Hubble finds a new contender for galaxy distance record [heic1103]
26 January 2011Pushing the Hubble Space Telescope to the limit of its technical ability, an international collaboration of astronomers have found what is likely to be the most distant and ancient galaxy ever seen, whose light has taken 13.2 billion years to reach us (a redshift of around 10).
Astronomers have pushed the NASA/ESA Hubble Space Telescope to its limits by finding what is plausibly the most distant and ancient object in the Universe  ever seen. Its light has travelled for 13.2 billion years to reach Hubble , which corresponds to a redshift around 10. The age of the Universe is 13.7 billion years.
The dim object, called UDFj-39546284, is likely to be a compact galaxy of blue stars that existed 480 million years after the Big Bang, only four per cent of the Universe's current age. It is tiny. Over one hundred such mini-galaxies would be needed to make up our own galaxy, the Milky Way.
This galaxy would be more distant than the population of redshift 8 galaxies recently discovered in the Hubble Ultra Deep Field, including the current most distant spectroscopically confirmed  record holder at a redshift of 8.6, and the redshift 8.2 gamma-ray burst from 2009. A redshift of z = 8.6 means that the object is seen as it was around 600 million years after the Big Bang.
"We're seeing huge changes in the rate of star birth that tell us that if we go a little further back in time we're going to see even more dramatic changes," says Garth Illingworth of the University of California at Santa Cruz.
The astronomers were surprised, as this new result suggests that the rate at which galaxies were forming stars grew precipitously, increasing by a factor of ten over the 170 million years that elapsed between the era of this newly discovered candidate galaxy and that of the population of previously identified galaxies at a redshift around 8 (650 million years after the Big Bang).
"These observations provide us with our best insights yet into the likely nature of the earlier generation of primeval objects that we are yet to find," adds Rychard Bouwens of Leiden University in the Netherlands.
Astronomers don't know exactly when the first stars appeared in the Universe, but every step further from Earth takes them deeper into the early Universe's formative years when stars and galaxies were just beginning to emerge in the aftermath of the Big Bang .
"We're moving into a regime where there are big changes afoot. Another couple of hundred million years back towards the Big Bang, and that will be the time when the first galaxies really are starting to build up," says Illingworth.
Bouwens and Illingworth are reporting the discovery in the 27 January issue of the British science journal Nature.
The even more distant proto-galaxies that the team expects are out there will require the infrared vision of the NASA/ESA/CSA James Webb Space Telescope (JWST), which is the successor to Hubble. Planned for launch later this decade, JWST will provide the spectroscopic measurements that will confirm today's report of the object's tremendous distance.

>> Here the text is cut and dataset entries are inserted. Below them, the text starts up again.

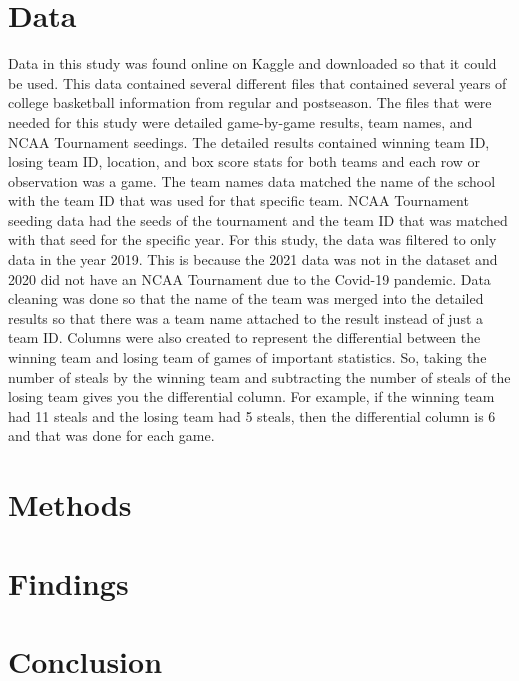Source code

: \documentclass{article}
\begin{document}
\section{Data}
Data in this study was found online on Kaggle and downloaded so that it could be used. This data contained several different files that contained several years of college basketball information from regular and postseason. The files that were needed for this study were detailed game-by-game results, team names, and NCAA Tournament seedings. The detailed results contained winning team ID, losing team ID, location, and box score stats for both teams and each row or observation was a game. The team names data matched the name of the school with the team ID that was used for that specific team. NCAA Tournament seeding data had the seeds of the tournament and the team ID that was matched with that seed for the specific year.
\newline \indent For this study, the data was filtered to only data in the year 2019. This is because the 2021 data was not in the dataset and 2020 did not have an NCAA Tournament due to the Covid-19 pandemic. Data cleaning was done so that the name of the team was merged into the detailed results so that there was a team name attached to the result instead of just a team ID. Columns were also created to represent the differential between the winning team and losing team of games of important statistics. So, taking the number of steals by the winning team and subtracting the number of steals of the losing team gives you the differential column. For example, if the winning team had 11 steals and the losing team had 5 steals, then the differential column is 6 and that was done for each game. 

\section{Methods}


\section{Findings}

\section{Conclusion}

\medskip

\printbibliography
\end{document}
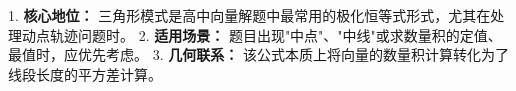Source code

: \begin{summarybox}
1. \textbf{核心地位：} 三角形模式是高中向量解题中最常用的极化恒等式形式，尤其在处理动点轨迹问题时。
2. \textbf{适用场景：} 题目出现"中点"、"中线"或求数量积的定值、最值时，应优先考虑。
3. \textbf{几何联系：} 该公式本质上将向量的数量积计算转化为了线段长度的平方差计算。
\end{summarybox}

A year of detailed analysis was required before the object was identified in the Hubble Ultra Deep Field - Infrared (HUDF-IR) data taken in the late summers of 2009 and 2010. The object appears as a faint dot of starlight in the Hubble exposures, and although its individual stars canft be resolved by Hubble, the evidence suggests that this is a compact galaxy of hot stars that first started to form over 100-200 million years earlier, from gas trapped in a pocket of dark matter.
The proto-galaxy is only visible at the longest infrared wavelengths observable by Hubble. This means that the expansion of the Universe has stretched and thereby reddened its light more than that of any other galaxy previously identified in the HUDF-IR, taking it to the very limit that Hubble can detect. JWST will go deeper into infrared wavelengths and will be at least an order of magnitude more sensitive than Hubble, allowing it to hunt more efficiently for primeval galaxies at even greater distances, at earlier times, closer to the Big Bang.
Notes for editors
The Hubble Space Telescope is a project of international cooperation between ESA and NASA.

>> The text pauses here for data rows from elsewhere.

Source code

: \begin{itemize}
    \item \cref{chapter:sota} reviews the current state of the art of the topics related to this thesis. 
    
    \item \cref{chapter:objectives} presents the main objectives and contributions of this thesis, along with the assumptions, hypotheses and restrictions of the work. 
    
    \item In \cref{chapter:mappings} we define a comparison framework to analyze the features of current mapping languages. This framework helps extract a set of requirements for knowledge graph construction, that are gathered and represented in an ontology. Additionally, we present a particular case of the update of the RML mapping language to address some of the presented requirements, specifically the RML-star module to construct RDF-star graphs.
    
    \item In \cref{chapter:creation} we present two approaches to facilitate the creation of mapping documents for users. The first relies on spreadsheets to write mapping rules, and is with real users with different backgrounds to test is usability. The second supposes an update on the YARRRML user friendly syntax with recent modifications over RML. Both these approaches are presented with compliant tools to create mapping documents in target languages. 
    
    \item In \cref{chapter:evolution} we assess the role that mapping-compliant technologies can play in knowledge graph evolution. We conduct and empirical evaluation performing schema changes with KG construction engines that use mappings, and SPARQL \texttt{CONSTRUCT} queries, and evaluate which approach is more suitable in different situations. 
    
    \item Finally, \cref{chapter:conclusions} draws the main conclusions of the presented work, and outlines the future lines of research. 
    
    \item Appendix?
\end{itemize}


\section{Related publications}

 The international team of astronomers in this study consists of R. J. Bouwens (Leiden University and University of California, Santa Cruz), G. D. Illingworth (University of California, Santa Cruz), I. Labbe (Carnegie Observatories), P. A. Oesch (ETH Zurich), M. Trenti (University of Colorado), C. M. Carollo (ETH Zurich), P. G. van Dokkum (Yale University), M. Franx (Leiden University), M. Stiavelli (Space Telescope Science Institute), V. González (University of California, Santa Cruz), D. Magee (University of California, Santa Crux) and L. Bradley (Space Telescope Science Institute)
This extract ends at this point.